Patent Infringement Litigation - Module 5 of 5
Module 5: Patent Infringement Litigation
The sole means of enforcing a patent is through litigation. This module focuses on the procedure of patent litigation, various types of patent infringement, defenses to infringement and remedies.
Initiating the Litigation
Federal courts have exclusive subject matter jurisdiction over patent infringement litigation. All patent litigation occurs either in federal district courts or, less frequently, in the International Trade Commission.
In patent litigation in federal district courts, the patent owner - known as the “patentee” - can seek an injunction, basic economic, potentially enhanced damages and attorneys’ fees. The district court chosen for litigation must have personal jurisdiction over the alleged infringer, which requires sufficient minimum contacts with the court’s forum state. Such minimum contacts can be established through a variety of mechanisms, such as the purposeful direction of business activities towards the state or the placement of infringing products in the stream of commerce that reaches the state.
The issue of venue
presents a much more significant hurdle for patentees in choosing the
appropriate forum. Prior to the Supreme
Court’s 2017 TC Heartland decision, a defendant could be sued for
patent infringement in any district court having personal jurisdiction over the
accused infringer. Because patentees
were free to choose the forum, a single pro-patentee district -- the Eastern
District of Texas -- handled more than a third of all patent litigation.
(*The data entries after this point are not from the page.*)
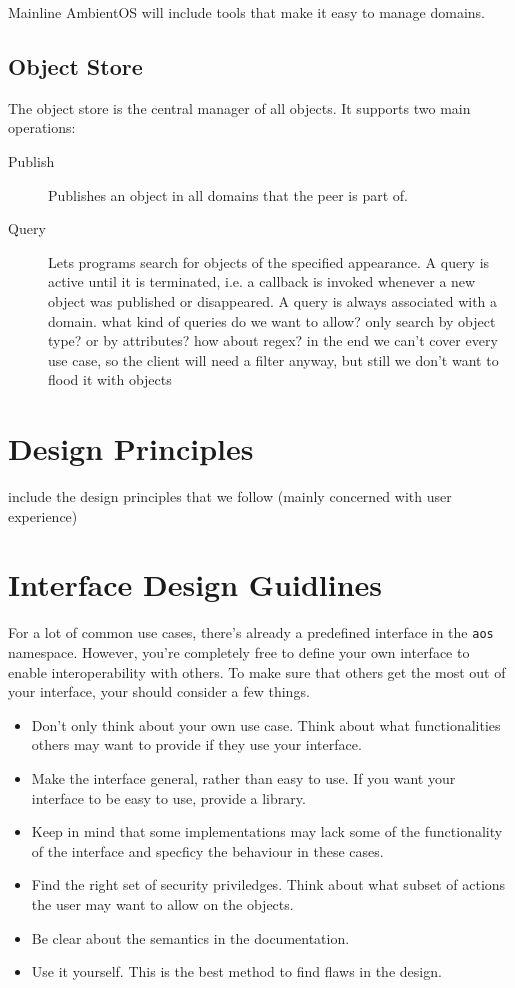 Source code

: \documentclass[a4paper]{article}
\begin{document}
Mainline AmbientOS will include tools that make it easy to manage domains.


\subsection{Object Store}
The object store is the central manager of all objects. It supports two main operations:

\begin{description}
  \item[Publish] Publishes an object in all domains that the peer is part of.
  \item[Query] Lets programs search for objects of the specified appearance. A query is active until it is terminated, i.e. a callback is invoked whenever a new object was published or disappeared. A query is always associated with a domain.
{\q what kind of queries do we want to allow? only search by object type? or by attributes? how about regex? in the end we can't cover every use case, so the client will need a filter anyway, but still we don't want to flood it with objects}
\end{description}


\section{Design Principles}

{\q include the design principles that we follow (mainly concerned with user experience)}


\section{Interface Design Guidlines} \label{sec:if-guide}

For a lot of common use cases, there's already a predefined interface in the {\tt aos} namespace. However, you're completely free to define your own interface to enable interoperability with others. To make sure that others get the most out of your interface, your should consider a few things.

\begin{itemize}
  \item Don't only think about your own use case. Think about what functionalities others may want to provide if they use your interface.
  \item Make the interface general, rather than easy to use. If you want your interface to be easy to use, provide a library.
  \item Keep in mind that some implementations may lack some of the functionality of the interface and specficy the behaviour in these cases.
  \item Find the right set of security priviledges. Think about what subset of actions the user may want to allow on the objects.
  \item Be clear about the semantics in the documentation.
  \item Use it yourself. This is the best method to find flaws in the design.
\end{itemize}
\end{document}
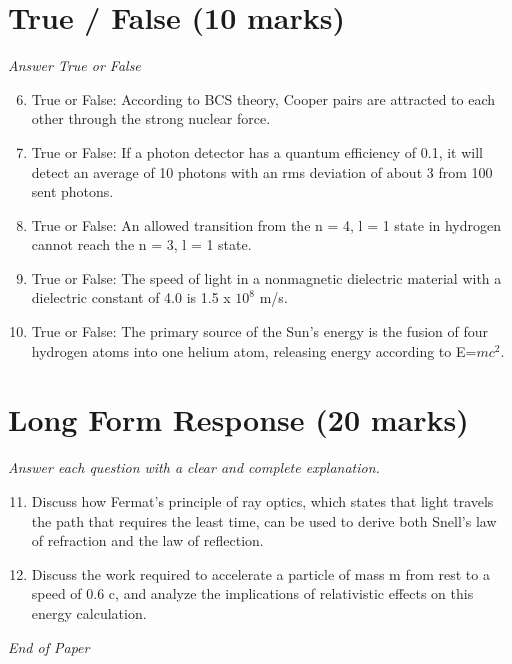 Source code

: \documentclass[12pt]{article}
\begin{document}
\section*{True / False (10 marks)}
\textit{Answer True or False}
\begin{enumerate}[label=\arabic*.]
\setcounter{enumi}{5}
\item True or False: According to BCS theory, Cooper pairs are attracted to each other through the strong nuclear force.
\item True or False: If a photon detector has a quantum efficiency of 0.1, it will detect an average of 10 photons with an rms deviation of about 3 from 100 sent photons.
\item True or False: An allowed transition from the n = 4, l = 1 state in hydrogen cannot reach the n = 3, l = 1 state.
\item True or False: The speed of light in a nonmagnetic dielectric material with a dielectric constant of 4.0 is 1.5 x $10^8$ m/s.
\item True or False: The primary source of the Sun's energy is the fusion of four hydrogen atoms into one helium atom, releasing energy according to E=$mc^2$.
\end{enumerate}

\section*{Long Form Response (20 marks)}
\textit{Answer each question with a clear and complete explanation.}
\begin{enumerate}[label=\arabic*.]
\setcounter{enumi}{10}
\item Discuss how Fermat's principle of ray optics, which states that light travels the path that requires the least time, can be used to derive both Snell's law of refraction and the law of reflection.
\item Discuss the work required to accelerate a particle of mass m from rest to a speed of 0.6 c, and analyze the implications of relativistic effects on this energy calculation.
\end{enumerate}

\vfill
\noindent\textit{End of Paper}
\end{document}
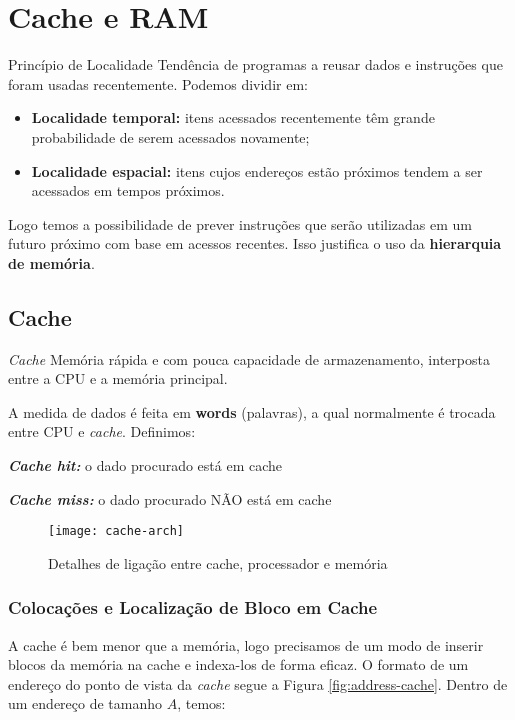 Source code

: \chapter{Cache e RAM}

\begin{definicao}{Princípio de Localidade}
  Tendência de programas a reusar dados e instruções que foram usadas recentemente. Podemos dividir em:

  \begin{itemize}
    \item \textbf{Localidade temporal:} itens acessados recentemente têm grande probabilidade de serem acessados novamente;

    \item \textbf{Localidade espacial:} itens cujos endereços estão próximos tendem a ser acessados em tempos próximos.
  \end{itemize}
\end{definicao}


Logo temos a possibilidade de prever instruções que serão utilizadas em um futuro próximo com base em acessos recentes. Isso justifica o uso da \textbf{hierarquia de memória}.


\section{Cache}
\begin{definicao}{\textit{Cache}}
  Memória rápida e com pouca capacidade de armazenamento, interposta entre a CPU e a memória principal.
\end{definicao}

A medida de dados é feita em \textbf{words} (palavras), a qual normalmente é trocada entre CPU e \textit{cache}. Definimos:

\textbf{\textit{Cache hit:}} o dado procurado está em cache

\textbf{\textit{Cache miss:}} o dado procurado NÃO está em cache

\begin{figure}[ht]
  \centering
  \texttt{[image: cache-arch]}
  \label{fig:cache-arc}
  \caption{Detalhes de ligação entre cache, processador e memória}
\end{figure}

\subsection{Colocações e Localização de Bloco em Cache}
A cache é bem menor que a memória, logo precisamos de um modo de inserir blocos da memória na cache e indexa-los de forma eficaz. O formato de um endereço do ponto de vista da \textit{cache} segue a Figura \ref{fig:address-cache}. Dentro de um endereço de tamanho $A$, temos:

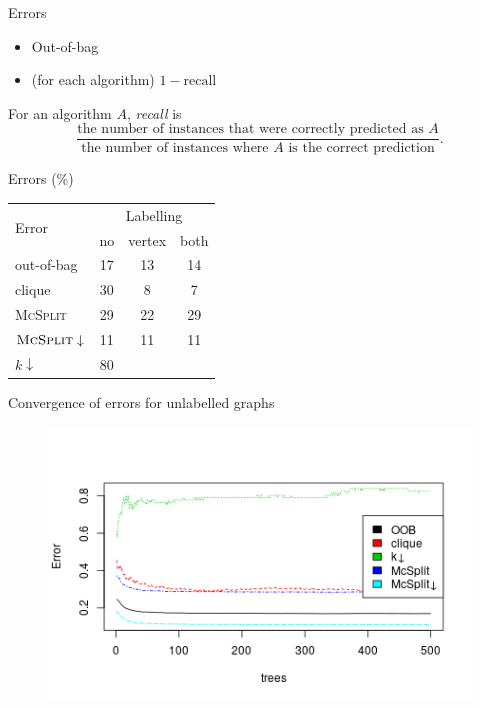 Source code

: \documentclass{beamer}
\begin{document}
\begin{frame}{Errors}
  \begin{itemize}
  \item Out-of-bag
  \item (for each algorithm) $1 - \text{recall}$
  \end{itemize}
  \begin{definition}
    For an algorithm $A$, \emph{recall} is
    \[ \frac{\text{the number of instances that were correctly predicted as
          $A$}}{\text{the number of instances where $A$ is the correct
          prediction}}. \]
  \end{definition}
\end{frame}

\begin{frame}{Errors (\%)}
  \centering
  \begin{tabular}{l | c c c}
    \multirow{2}{*}{Error} & \multicolumn{3}{c}{Labelling} \\
                           & no & vertex & both \\
    \hline
    out-of-bag & 17 & 13 & 14 \\
    clique & 30 & 8 & 7 \\
    \textsc{McSplit} & 29 & 22 & 29 \\
    $\textsc{McSplit}\downarrow$ & 11 & 11 & 11 \\
    $k\downarrow$ & 80 & &
  \end{tabular}
\end{frame}

\begin{frame}{Convergence of errors for unlabelled graphs}
  \begin{figure}
    \centering
    \includegraphics[scale=0.5]{../dissertation/images/unlabelled_forest_errors.png}
  \end{figure}
\end{frame}
\end{document}
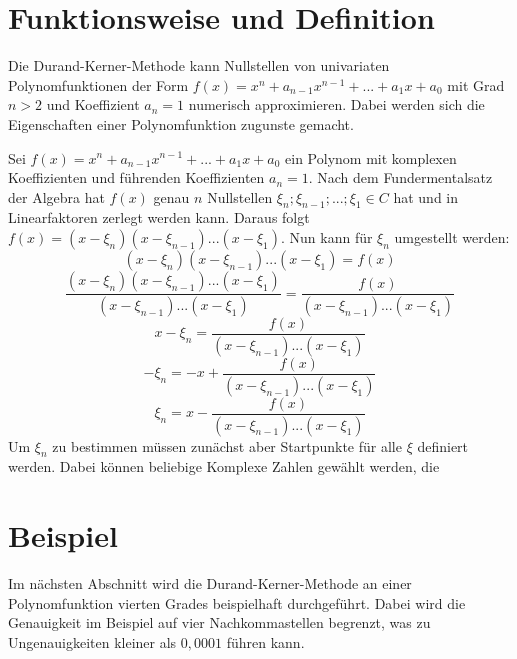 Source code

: \documentclass[12pt]{article}
\begin{document}
\section{Funktionsweise und Definition}
Die Durand-Kerner-Methode kann Nullstellen von univariaten Polynomfunktionen der Form $f(x) = x^n + a_{n-1} x^{n-1} + ... + a_1 x + a_0$ mit Grad $n > 2$ und Koeffizient $a_n = 1$ numerisch approximieren. Dabei werden sich die Eigenschaften einer Polynomfunktion zugunste gemacht.

Sei $f(x) = x^n + a_{n-1} x^{n-1} + ... + a_1 x + a_0$ ein Polynom mit komplexen Koeffizienten und führenden Koeffizienten $a_n = 1$. Nach dem Fundermentalsatz der Algebra hat $f(x)$ genau $n$ Nullstellen $\xi_n;\xi_{n-1};...;\xi_1 \in C$ hat und in Linearfaktoren zerlegt werden kann. Daraus folgt $f(x) = (x - \xi_n)(x - \xi_{n-1})...(x - \xi_1)$. Nun kann für $\xi_n$ umgestellt werden:
\begin{displaymath}
    (x - \xi_n)(x - \xi_{n-1})...(x - \xi_1) = f(x)
\end{displaymath}
\begin{displaymath}
    \frac{(x - \xi_n)(x - \xi_{n-1})...(x - \xi_1)}{(x - \xi_{n-1})...(x - \xi_1)} = \frac{f(x)}{(x - \xi_{n-1})...(x - \xi_1)}
\end{displaymath}
\begin{displaymath}
    x - \xi_n = \frac{f(x)}{(x - \xi_{n-1})...(x - \xi_1)}
\end{displaymath}
\begin{displaymath}
    - \xi_n = - x + \frac{f(x)}{(x - \xi_{n-1})...(x - \xi_1)}
\end{displaymath}
\begin{displaymath}
    \xi_n = x - \frac{f(x)}{(x - \xi_{n-1})...(x - \xi_1)}
\end{displaymath}
Um $\xi_n$ zu bestimmen müssen zunächst aber Startpunkte für alle $\xi$ definiert werden. Dabei können beliebige Komplexe Zahlen gewählt werden, die 

\section{Beispiel}
Im nächsten Abschnitt wird die Durand-Kerner-Methode an einer Polynomfunktion vierten Grades beispielhaft durchgeführt. Dabei wird die Genauigkeit im Beispiel auf vier Nachkommastellen begrenzt, was zu Ungenauigkeiten kleiner als $0,0001$ führen kann.
\end{document}
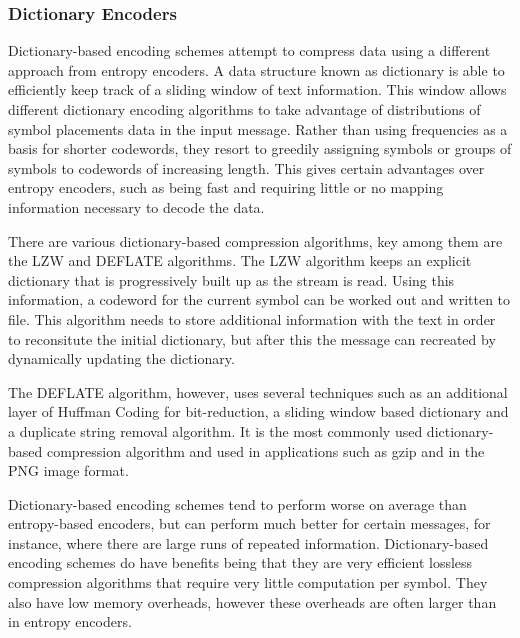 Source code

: \documentclass[a4paper,11pt]{report}
\begin{document}
\subsubsection*{Dictionary Encoders}

Dictionary-based encoding schemes attempt to compress data using a different approach from entropy encoders\cite{RefWorks:2}. A data structure known as dictionary is able to efficiently keep track of a sliding window of text information. This window allows different dictionary encoding algorithms to take advantage of distributions of symbol placements data in the input message. Rather than using frequencies as a basis for shorter codewords, they resort to greedily assigning symbols or groups of symbols to codewords of increasing length. This gives certain advantages over entropy encoders, such as being fast and requiring little or no mapping information necessary to decode the data. 

There are various dictionary-based compression algorithms, key among them are the LZW and DEFLATE algorithms. The LZW algorithm keeps an explicit dictionary that is progressively built up as the stream is read.\cite{1320134} Using this information, a codeword for the current symbol can be worked out and written to file. This algorithm needs to store additional information with the text in order to reconsitute the initial dictionary, but after this the message can recreated by dynamically updating the dictionary. 

The DEFLATE algorithm, however, uses several techniques such as an additional layer of Huffman Coding for bit-reduction, a sliding window based dictionary and a duplicate string removal algorithm\cite{deflaterfc}. It is the most commonly used dictionary-based compression algorithm and used in applications such as gzip and in the PNG image format. 

Dictionary-based encoding schemes tend to perform worse on average than entropy-based encoders, but can perform much better for certain messages, for instance, where there are large runs of repeated information. Dictionary-based encoding schemes do have benefits being that they are very efficient lossless compression algorithms that require very little computation per symbol. They also have low memory overheads, however these overheads are often larger than in entropy encoders. 
\end{document}

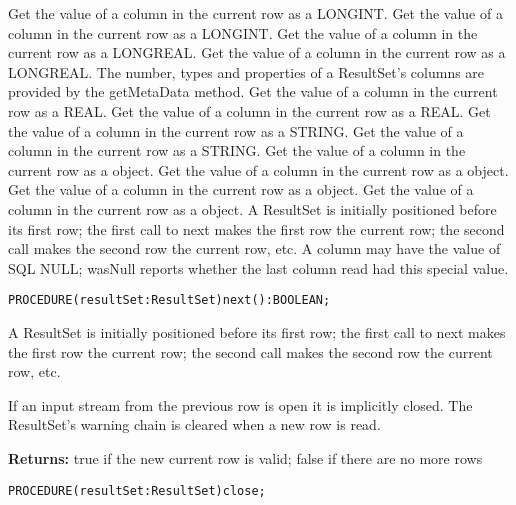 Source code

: \begin{description}
     Get the value of a column in the current row as a LONGINT. 
     Get the value of a column in the current row as a LONGINT. 
     Get the value of a column in the current row as a LONGREAL. 
     Get the value of a column in the current row as a LONGREAL. 
     The number, types and properties of a ResultSet's columns are provided by the getMetaData method. 
     Get the value of a column in the current row as a REAL. 
     Get the value of a column in the current row as a REAL. 
     Get the value of a column in the current row as a STRING. 
     Get the value of a column in the current row as a STRING. 
     Get the value of a column in the current row as a  object. 
     Get the value of a column in the current row as a  object. 
     Get the value of a column in the current row as a  object. 
     Get the value of a column in the current row as a  object. 
     A ResultSet is initially positioned before its first row; the first call to next makes the first row the current row; the second call makes
     the second row the current row, etc. 
     A column may have the value of SQL NULL; wasNull reports whether the last column read had this special value. 
\end{description}


\verb'PROCEDURE(resultSet:ResultSet)next():BOOLEAN;'

     A ResultSet is initially positioned before its first row; the first call to next makes the first row the current row; the second call makes
     the second row the current row, etc. 

     If an input stream from the previous row is open it is implicitly closed. The ResultSet's warning chain is cleared when a new row is
     read. 

     {\bf Returns: } 
          true if the new current row is valid; false if there are no more rows 


\verb'PROCEDURE(resultSet:ResultSet)close;'

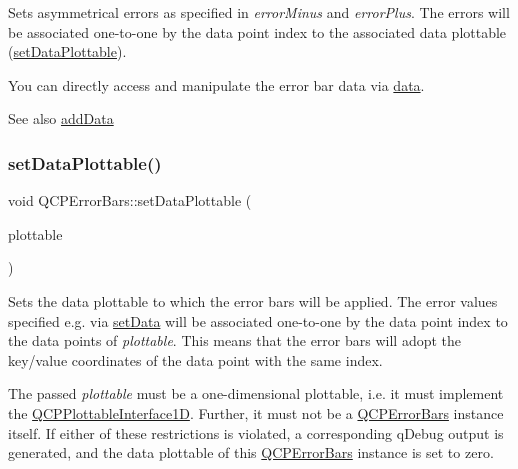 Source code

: Sets asymmetrical errors as specified in {\itshape error\+Minus} and {\itshape error\+Plus}. The errors will be associated one-\/to-\/one by the data point index to the associated data plottable (\mbox{\hyperlink{class_q_c_p_error_bars_aabb42a964cfbf780cd1c79850c7cd989}{set\+Data\+Plottable}}).

You can directly access and manipulate the error bar data via \mbox{\hyperlink{class_q_c_p_error_bars_aeebd1b14f4c3573565efafd514988813}{data}}.

\begin{DoxySeeAlso}{See also}
\mbox{\hyperlink{class_q_c_p_error_bars_aae296ad9817b3fa418db284af81cecf8}{add\+Data}} 
\end{DoxySeeAlso}
\mbox{\label{class_q_c_p_error_bars_aabb42a964cfbf780cd1c79850c7cd989}} 
\subsubsection{\texorpdfstring{setDataPlottable()}{setDataPlottable()}}
{\footnotesize\ttfamily void Q\+C\+P\+Error\+Bars\+::set\+Data\+Plottable (\begin{DoxyParamCaption}\item[{\mbox{\hyperlink{class_q_c_p_abstract_plottable}{Q\+C\+P\+Abstract\+Plottable}} $\ast$}]{plottable }\end{DoxyParamCaption})}

Sets the data plottable to which the error bars will be applied. The error values specified e.\+g. via \mbox{\hyperlink{class_q_c_p_error_bars_a92b1980003255f5f7c05407a4d92aabc}{set\+Data}} will be associated one-\/to-\/one by the data point index to the data points of {\itshape plottable}. This means that the error bars will adopt the key/value coordinates of the data point with the same index.

The passed {\itshape plottable} must be a one-\/dimensional plottable, i.\+e. it must implement the \mbox{\hyperlink{class_q_c_p_plottable_interface1_d}{Q\+C\+P\+Plottable\+Interface1D}}. Further, it must not be a \mbox{\hyperlink{class_q_c_p_error_bars}{Q\+C\+P\+Error\+Bars}} instance itself. If either of these restrictions is violated, a corresponding q\+Debug output is generated, and the data plottable of this \mbox{\hyperlink{class_q_c_p_error_bars}{Q\+C\+P\+Error\+Bars}} instance is set to zero.


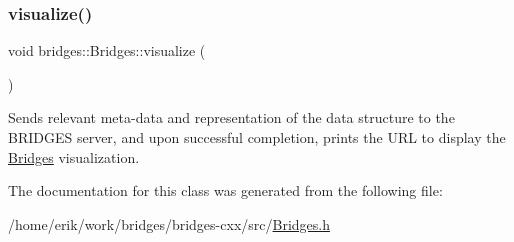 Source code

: \subsubsection{\texorpdfstring{visualize()}{visualize()}}
{\footnotesize\ttfamily void bridges\+::\+Bridges\+::visualize (\begin{DoxyParamCaption}{ }\end{DoxyParamCaption})\hspace{0.3cm}{\ttfamily [inline]}}

Sends relevant meta-\/data and representation of the data structure to the B\+R\+I\+D\+G\+ES server, and upon successful completion, prints the U\+RL to display the \hyperlink{classbridges_1_1_bridges}{Bridges} visualization. 

The documentation for this class was generated from the following file\+:\begin{DoxyCompactItemize}
\item 
/home/erik/work/bridges/bridges-\/cxx/src/\hyperlink{_bridges_8h}{Bridges.\+h}\end{DoxyCompactItemize}
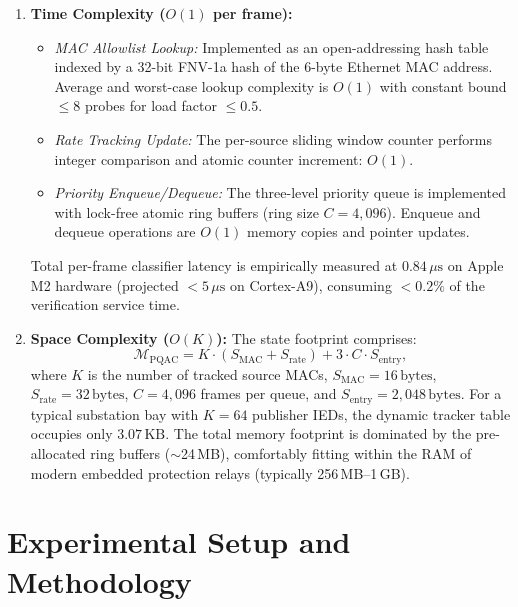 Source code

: \documentclass{ieeeaccess}
\begin{document}
\begin{enumerate}[leftmargin=*]
    \item \textbf{Time Complexity ($O(1)$ per frame):} 
    \begin{itemize}[leftmargin=*]
        \item \emph{MAC Allowlist Lookup:} Implemented as an open-addressing hash table indexed by a 32-bit FNV-1a hash of the 6-byte Ethernet MAC address. Average and worst-case lookup complexity is $O(1)$ with constant bound $\le 8$ probes for load factor $\le 0.5$.
        \item \emph{Rate Tracking Update:} The per-source sliding window counter performs integer comparison and atomic counter increment: $O(1)$.
        \item \emph{Priority Enqueue/Dequeue:} The three-level priority queue is implemented with lock-free atomic ring buffers (ring size $C = 4{,}096$). Enqueue and dequeue operations are $O(1)$ memory copies and pointer updates.
    \end{itemize}
    Total per-frame classifier latency is empirically measured at $0.84\,\mu\text{s}$ on Apple M2 hardware (projected $<5\,\mu\text{s}$ on Cortex-A9), consuming $<0.2\%$ of the verification service time.

    \item \textbf{Space Complexity ($O(K)$):} 
    The state footprint comprises:
    \begin{equation}
    \mathcal{M}_{\text{PQAC}} = K \cdot (S_{\text{MAC}} + S_{\text{rate}}) + 3 \cdot C \cdot S_{\text{entry}},
    \end{equation}
    where $K$ is the number of tracked source MACs, $S_{\text{MAC}} = 16\,\text{bytes}$, $S_{\text{rate}} = 32\,\text{bytes}$, $C = 4{,}096$ frames per queue, and $S_{\text{entry}} = 2{,}048\,\text{bytes}$. For a typical substation bay with $K = 64$ publisher IEDs, the dynamic tracker table occupies only $3.07\,\text{KB}$. The total memory footprint is dominated by the pre-allocated ring buffers ($\sim$24\,MB), comfortably fitting within the RAM of modern embedded protection relays (typically 256\,MB--1\,GB).
\end{enumerate}

\section{Experimental Setup and Methodology}
\end{document}
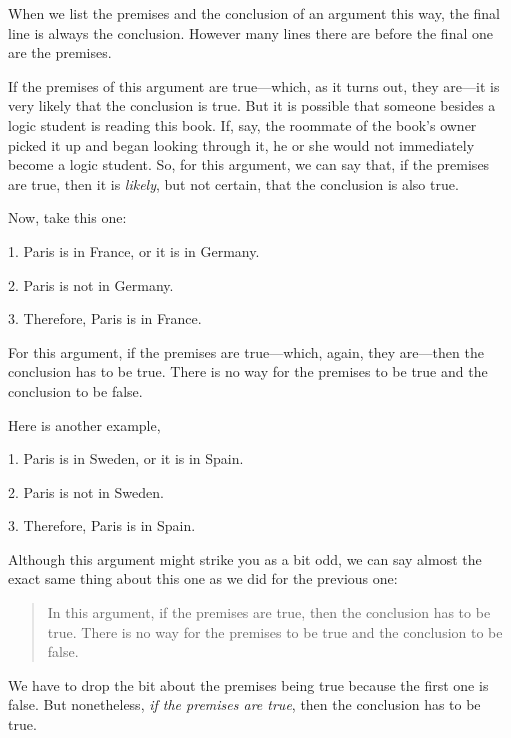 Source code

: \begin{notebox}
When we list the premises and the conclusion of an argument this way, the final line is always the conclusion. However many lines there are before the final one are the premises.
\end{notebox}

\noindent If the premises of this argument are true---which, as it turns out, they are---it is very likely that the conclusion is true. But it is possible that someone besides a logic student is reading this book. If, say, the roommate of the book's owner picked it up and began looking through it, he or she would not immediately become a logic student. So, for this argument, we can say that, if the premises are true, then it is \textit{likely}, but not certain, that the conclusion is also true. 

Now, take this one:
	\begin{earg}\label{valid-bananas}
		\item[1.] Paris is in France, or it is in Germany.
		\item[2.] Paris is not in Germany.
		\item[3.] Therefore, Paris is in France.
	\end{earg}
For this argument, if the premises are true---which, again, they are---then the conclusion has to be true. There is no way for the premises to be true and the conclusion to be false. 

Here is another example,
\smallskip

\noindent\begin{minipage}{0.99\textwidth}
	\begin{earg}
		\item[1.] Paris is in Sweden, or it is in Spain.
		\item[2.] Paris is not in Sweden. 
		\item[3.] Therefore, Paris is in Spain.
	\end{earg}
\smallskip
\end{minipage}

\noindent Although this argument might strike you as a bit odd, we can say almost the exact same thing about this one as we did for the previous one:
\begin{quote}
In this argument, if the premises are true, then the conclusion has to be true. There is no way for the premises to be true and the conclusion to be false. 
\end{quote}
We have to drop the bit about the premises being true because the first one is false. But nonetheless, \textit{if the premises are true}, then the conclusion has to be true.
In TC
Heartland, the Supreme Court significantly narrowed the venue
options, ruling that patent lawsuits can be brought only where the alleged
infringer resides or has committed acts of infringement and has a
regular and established place of business.
deemed to “reside” only in their states of incorporation. Thus, since this
decision, the District of Delaware has seen an influx of patent litigation
because many companies are incorporated in Delaware. Out of a desire to avoid lawsuits in the
Eastern District of Texas, many corporations closed their regular places of
business in the district, eliminating that district as a potential venue. Judges in the Eastern District have responded
with some overly expansive interpretations of what constitutes a “regular and
established place of business,” once going so far as to rule that Google’s
cache servers in the district, in a space leased from internet service
providers, subjected Google to suit in the district. Nevertheless, patent litigation in the
Eastern District of Texas has fallen drastically.
In most patent
infringement litigation, the local rules or the judge’s own procedures impose
requirements that differentiate patent litigation from other types of
litigation. For example, the patentee
typically must make an early decision regarding which claims are infringed, and
the patentee must provide detailed infringement contentions. These contentions are typically part of a
claim chart, which contains each element of each claim in the left column and
evidence of infringement in the right column. In addition, these contentions must specify
which types of infringement are at issue.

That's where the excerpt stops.